Het is met de eerlijkheid, met God en plichten strijdig;
Een masker, door 't belang gehangen voor 't gelaat;
Een kleed, uit lafheid, traag- en valschheid saamgeweven,
Uit zelfzucht naar den stijl der modewet geplooid,
Waarop men stout en fier zich airs vermeet te geven,
En waar m' als staatsiekleed het schurfde lijf meê tooit.

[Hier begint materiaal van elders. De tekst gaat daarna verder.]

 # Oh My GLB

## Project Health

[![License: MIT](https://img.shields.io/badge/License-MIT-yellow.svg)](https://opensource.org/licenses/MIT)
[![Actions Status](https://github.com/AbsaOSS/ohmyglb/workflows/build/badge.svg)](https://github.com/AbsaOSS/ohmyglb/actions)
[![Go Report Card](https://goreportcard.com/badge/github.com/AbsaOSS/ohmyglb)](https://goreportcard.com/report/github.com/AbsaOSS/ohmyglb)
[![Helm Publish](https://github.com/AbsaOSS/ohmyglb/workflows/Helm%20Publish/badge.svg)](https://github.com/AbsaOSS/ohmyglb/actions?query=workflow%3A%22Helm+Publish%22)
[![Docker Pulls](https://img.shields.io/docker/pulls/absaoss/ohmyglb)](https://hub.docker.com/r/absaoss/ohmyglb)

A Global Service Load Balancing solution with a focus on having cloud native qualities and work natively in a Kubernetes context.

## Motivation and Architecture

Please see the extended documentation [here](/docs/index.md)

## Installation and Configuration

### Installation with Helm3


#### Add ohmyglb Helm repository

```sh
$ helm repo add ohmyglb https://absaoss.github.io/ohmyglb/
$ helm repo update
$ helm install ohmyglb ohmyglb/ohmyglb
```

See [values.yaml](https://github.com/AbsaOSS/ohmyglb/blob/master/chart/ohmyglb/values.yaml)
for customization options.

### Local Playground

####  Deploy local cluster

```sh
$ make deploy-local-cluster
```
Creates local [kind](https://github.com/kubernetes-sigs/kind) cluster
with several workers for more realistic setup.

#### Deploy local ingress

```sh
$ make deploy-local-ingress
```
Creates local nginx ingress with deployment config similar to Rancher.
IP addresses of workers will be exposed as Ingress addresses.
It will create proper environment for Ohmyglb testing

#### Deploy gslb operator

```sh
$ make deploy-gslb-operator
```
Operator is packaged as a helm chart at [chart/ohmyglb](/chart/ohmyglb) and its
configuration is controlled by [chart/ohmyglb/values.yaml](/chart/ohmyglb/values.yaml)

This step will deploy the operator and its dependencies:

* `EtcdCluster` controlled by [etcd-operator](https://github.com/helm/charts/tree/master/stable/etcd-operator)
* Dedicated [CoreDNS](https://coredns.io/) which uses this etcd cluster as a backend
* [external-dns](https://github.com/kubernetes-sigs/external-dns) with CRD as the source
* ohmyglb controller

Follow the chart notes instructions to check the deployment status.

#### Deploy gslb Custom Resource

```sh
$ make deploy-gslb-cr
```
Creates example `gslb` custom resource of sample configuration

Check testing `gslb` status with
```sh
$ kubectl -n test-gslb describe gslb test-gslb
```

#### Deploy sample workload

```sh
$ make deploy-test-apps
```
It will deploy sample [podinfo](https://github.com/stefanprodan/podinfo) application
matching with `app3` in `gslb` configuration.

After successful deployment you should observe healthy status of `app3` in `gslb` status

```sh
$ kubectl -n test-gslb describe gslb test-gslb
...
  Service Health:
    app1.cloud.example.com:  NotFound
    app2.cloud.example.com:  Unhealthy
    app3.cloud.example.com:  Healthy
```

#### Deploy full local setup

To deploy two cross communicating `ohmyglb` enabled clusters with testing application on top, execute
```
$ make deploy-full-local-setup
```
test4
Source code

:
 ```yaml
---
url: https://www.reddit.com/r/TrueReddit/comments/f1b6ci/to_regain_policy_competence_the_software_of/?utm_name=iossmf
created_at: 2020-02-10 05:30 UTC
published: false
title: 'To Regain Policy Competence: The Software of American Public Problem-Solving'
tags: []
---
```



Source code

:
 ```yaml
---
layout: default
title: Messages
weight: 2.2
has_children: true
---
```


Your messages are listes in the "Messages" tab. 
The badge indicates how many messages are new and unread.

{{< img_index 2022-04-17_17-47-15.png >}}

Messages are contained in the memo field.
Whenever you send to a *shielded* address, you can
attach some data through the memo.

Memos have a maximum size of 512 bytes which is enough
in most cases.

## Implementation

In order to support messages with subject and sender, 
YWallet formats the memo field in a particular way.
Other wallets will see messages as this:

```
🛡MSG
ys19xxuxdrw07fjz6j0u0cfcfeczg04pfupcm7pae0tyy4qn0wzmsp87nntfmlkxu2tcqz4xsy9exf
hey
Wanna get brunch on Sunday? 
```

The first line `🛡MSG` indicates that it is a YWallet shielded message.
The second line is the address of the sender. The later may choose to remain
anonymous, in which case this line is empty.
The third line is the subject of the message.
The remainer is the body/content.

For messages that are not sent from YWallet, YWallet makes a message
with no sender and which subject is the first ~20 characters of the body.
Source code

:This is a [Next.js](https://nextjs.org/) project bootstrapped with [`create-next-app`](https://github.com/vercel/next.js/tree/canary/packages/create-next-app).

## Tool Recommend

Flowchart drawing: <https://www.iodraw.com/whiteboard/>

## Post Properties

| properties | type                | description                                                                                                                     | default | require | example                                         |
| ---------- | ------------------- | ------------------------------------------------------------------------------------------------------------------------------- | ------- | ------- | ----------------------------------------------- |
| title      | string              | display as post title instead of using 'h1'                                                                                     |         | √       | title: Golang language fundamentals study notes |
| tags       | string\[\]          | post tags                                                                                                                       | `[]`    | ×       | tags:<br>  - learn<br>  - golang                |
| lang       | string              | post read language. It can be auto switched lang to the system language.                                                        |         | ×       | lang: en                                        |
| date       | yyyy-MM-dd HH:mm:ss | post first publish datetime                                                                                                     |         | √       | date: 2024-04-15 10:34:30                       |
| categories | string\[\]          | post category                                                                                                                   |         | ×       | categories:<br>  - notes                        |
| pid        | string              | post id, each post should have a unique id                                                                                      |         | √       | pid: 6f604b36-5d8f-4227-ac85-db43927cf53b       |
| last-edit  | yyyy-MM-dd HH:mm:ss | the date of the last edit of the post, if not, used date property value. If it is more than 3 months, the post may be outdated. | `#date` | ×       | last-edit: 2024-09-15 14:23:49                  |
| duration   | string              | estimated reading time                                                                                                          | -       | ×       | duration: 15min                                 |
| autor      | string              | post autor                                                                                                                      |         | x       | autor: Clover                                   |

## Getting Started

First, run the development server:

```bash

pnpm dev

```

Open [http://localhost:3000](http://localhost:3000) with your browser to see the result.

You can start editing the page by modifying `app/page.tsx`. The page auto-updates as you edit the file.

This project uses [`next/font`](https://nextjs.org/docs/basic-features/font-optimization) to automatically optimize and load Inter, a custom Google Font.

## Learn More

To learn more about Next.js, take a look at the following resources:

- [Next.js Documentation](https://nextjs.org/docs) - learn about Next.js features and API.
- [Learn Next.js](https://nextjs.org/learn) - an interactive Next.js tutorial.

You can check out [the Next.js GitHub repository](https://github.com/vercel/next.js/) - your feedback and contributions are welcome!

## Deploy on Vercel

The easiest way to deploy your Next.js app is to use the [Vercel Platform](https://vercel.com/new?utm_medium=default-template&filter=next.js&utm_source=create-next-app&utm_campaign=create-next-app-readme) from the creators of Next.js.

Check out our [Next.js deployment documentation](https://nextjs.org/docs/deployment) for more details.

Ja, Solon, gy hadt recht: Waar ooit verdeeldheên woeden,
Is 't misdaad, tusschen beide en op zich-zelf te staan;
't Is gluipen; 't is 't verderf, het is den kanker voeden,
En God en Vaderland en eer en plicht verraân.
Aan de eene zij' is God, is Waarheid, Recht, Geweten;
En ge aarzelt, booswicht, wat gy voorstaat of weêrstreeft?
Ten gruwelpoel gesleept aan 's Duivels slavenketen,
Of, vrij voor 't oog van Hem door wien gy zijt en leeft?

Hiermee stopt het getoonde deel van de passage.